To help your toddler understand death, and the permanence of death, tell him that when someone dies, it’s forever, and they’re not coming back. To reassure him, tell him that it is possible to think of the good times spent with the deceased person and that it is good.
When discussing death with your child, approach the subject with tact and sensitivity. Be as open and candid as possible and let your child lead the conversation. Encourage him to speak up and ask questions. Just answer it as best you can. It’s good not to hide from him that you don’t know everything and that some things are difficult to understand, even for adults.
Words to avoid when talking about death
Don’t hide reality from your child. Avoid using expressions such as “falling asleep,” “going away,” “going away,” or “living in heaven” to explain death. If you tell your child that Grandpa is “asleep,” your toddler may be afraid to go to bed for fear of dying too. Same thing if you tell her Grandma “went away” on a long trip or that she “lives in heaven.” Your child will be waiting for his return, he will be anxious when a loved one leaves on a trip, or he will entertain the hope of seeing his grandmother again in the sky during a plane trip.

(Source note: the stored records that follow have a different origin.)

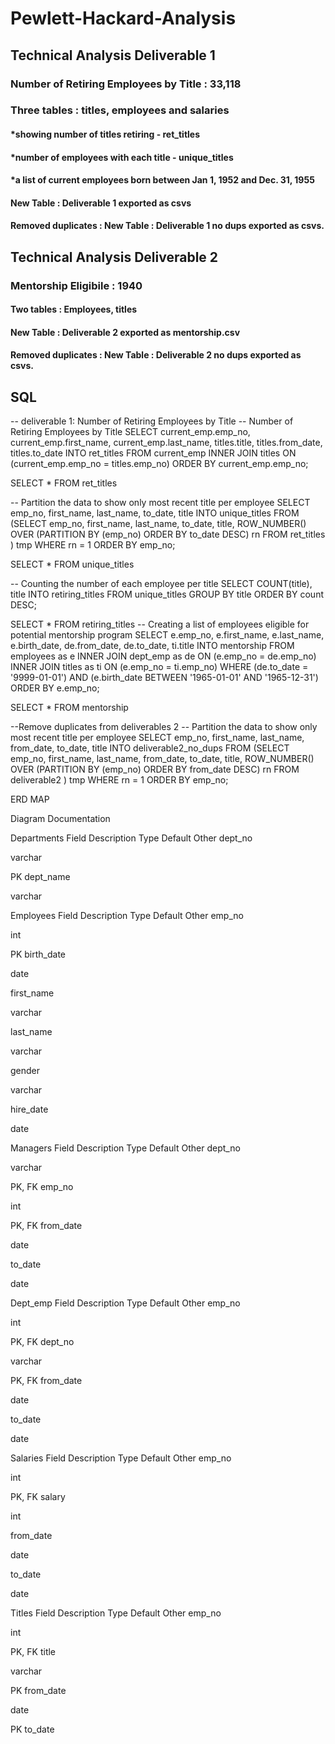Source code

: # Pewlett-Hackard-Analysis
## Technical Analysis Deliverable 1
### Number of Retiring Employees by Title : 33,118
### Three tables : titles, employees and salaries
####  *showing number of titles retiring - ret_titles
####  *number of employees with each title - unique_titles
####  *a list of current employees born between Jan 1, 1952 and Dec. 31, 1955
#### New Table : Deliverable 1 exported as csvs
#### Removed duplicates : New Table : Deliverable 1 no dups exported as csvs.

## Technical Analysis Deliverable 2
### Mentorship Eligibile : 1940
#### Two tables : Employees, titles
#### New Table : Deliverable 2 exported as mentorship.csv
#### Removed duplicates : New Table : Deliverable 2 no dups exported as csvs.
## SQL
--  deliverable 1: Number of Retiring Employees by Title
-- Number of Retiring Employees by Title
SELECT current_emp.emp_no,
	current_emp.first_name,
	current_emp.last_name,
	titles.title,
	titles.from_date,
	titles.to_date
INTO ret_titles
FROM current_emp 
	INNER JOIN titles 
		ON (current_emp.emp_no = titles.emp_no)
ORDER BY current_emp.emp_no;

SELECT * FROM ret_titles

-- Partition the data to show only most recent title per employee
SELECT emp_no,
	first_name,
	last_name,
	to_date,
	title
INTO unique_titles
FROM
	(SELECT emp_no,
	first_name,
	last_name,
	to_date,
	title, ROW_NUMBER() OVER
	(PARTITION BY (emp_no)
	ORDER BY to_date DESC) rn
	FROM ret_titles
	) tmp WHERE rn = 1
ORDER BY emp_no;

SELECT * FROM unique_titles

-- Counting the number of each employee per title
SELECT COUNT(title), title
INTO retiring_titles
FROM unique_titles
GROUP BY title
ORDER BY count DESC;

SELECT * FROM retiring_titles
-- Creating a list of employees eligible for potential mentorship program
SELECT e.emp_no,
	e.first_name,
	e.last_name,
	e.birth_date,
	de.from_date,
	de.to_date,
	ti.title
INTO mentorship
FROM employees as e
INNER JOIN dept_emp as de
	ON (e.emp_no = de.emp_no)
INNER JOIN titles as ti
	ON (e.emp_no = ti.emp_no)
WHERE (de.to_date = '9999-01-01')
AND (e.birth_date BETWEEN '1965-01-01' AND '1965-12-31')
ORDER BY e.emp_no;

SELECT * FROM mentorship


--Remove duplicates from deliverables 2
-- Partition the data to show only most recent title per employee
SELECT emp_no,
 first_name,
 last_name,
 from_date,
 to_date,
 title
INTO deliverable2_no_dups
FROM
 (SELECT emp_no,
 first_name,
 last_name,
 from_date,
 to_date,
 title, ROW_NUMBER() OVER
 (PARTITION BY (emp_no)
 ORDER BY from_date DESC) rn
 FROM deliverable2
 ) tmp WHERE rn = 1
ORDER BY emp_no;

ERD MAP

Diagram Documentation

Departments
Field
Description
Type
Default
Other
dept_no

varchar

PK
dept_name

varchar


Employees
Field
Description
Type
Default
Other
emp_no

int

PK
birth_date

date


first_name

varchar


last_name

varchar


gender

varchar


hire_date

date


Managers
Field
Description
Type
Default
Other
dept_no

varchar

PK, FK
emp_no

int

PK, FK
from_date

date


to_date

date


Dept_emp
Field
Description
Type
Default
Other
emp_no

int

PK, FK
dept_no

varchar

PK, FK
from_date

date


to_date

date


Salaries
Field
Description
Type
Default
Other
emp_no

int

PK, FK
salary

int


from_date

date


to_date

date


Titles
Field
Description
Type
Default
Other
emp_no

int

PK, FK
title

varchar

PK
from_date

date

PK
to_date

Likewise, if an illness is the cause of death, tell your child in simple words: “Grandma had cancer. It is a severe disease. Sometimes some people recover, but not always. Don’t just tell him that his grandmother died because she was very ill. After all, he might think she had a simple cold. He could then fear that he, too, would die if he fell ill. He may also be afraid that you will die if you are sick. Also, reassure him by explaining that death is not contagious.
Why do we die?
“In general, we die because we get old. Over time, the body is so worn out that it can no longer function. It’s the cycle of life: you are born, you grow up, you become an adult, you get older, and you die. Sometimes we die before we are old because we have an illness that cannot cure or because we have a serious accident. »
Do we know when we are going to die?
“No, nobody knows when he will die. In general, we die when we are very old. It can happen before if you have a severe illness or accident. »
What happens when we die?
“Our heart stops beating, and our body no longer works. There is no more life in our bodies. It means that we no longer breathe, our blood no longer circulates, and our brain no longer works. We no longer feel anything. »
Where do we go when we’re dead?
“We put the body in a coffin. Usually, family and friends gather to say goodbye to the body, and then it is buried. On the earth, the body gradually disappears. You can also burn the body and keep the ashes in a special container called an urn. Afterward, the body of the dead person is no longer there. However, it can still be remembered, for example, by looking at photos. » You can also share your religious beliefs by telling your child that not everyone believes the same thing.
Are you going to die?
“Yes, I’m going to die one day. Everyone dies; it’s part of life. I hope it will be for a long time. I will surely be very old. And you too will be old. For now, I’m fine here, fit and healthy.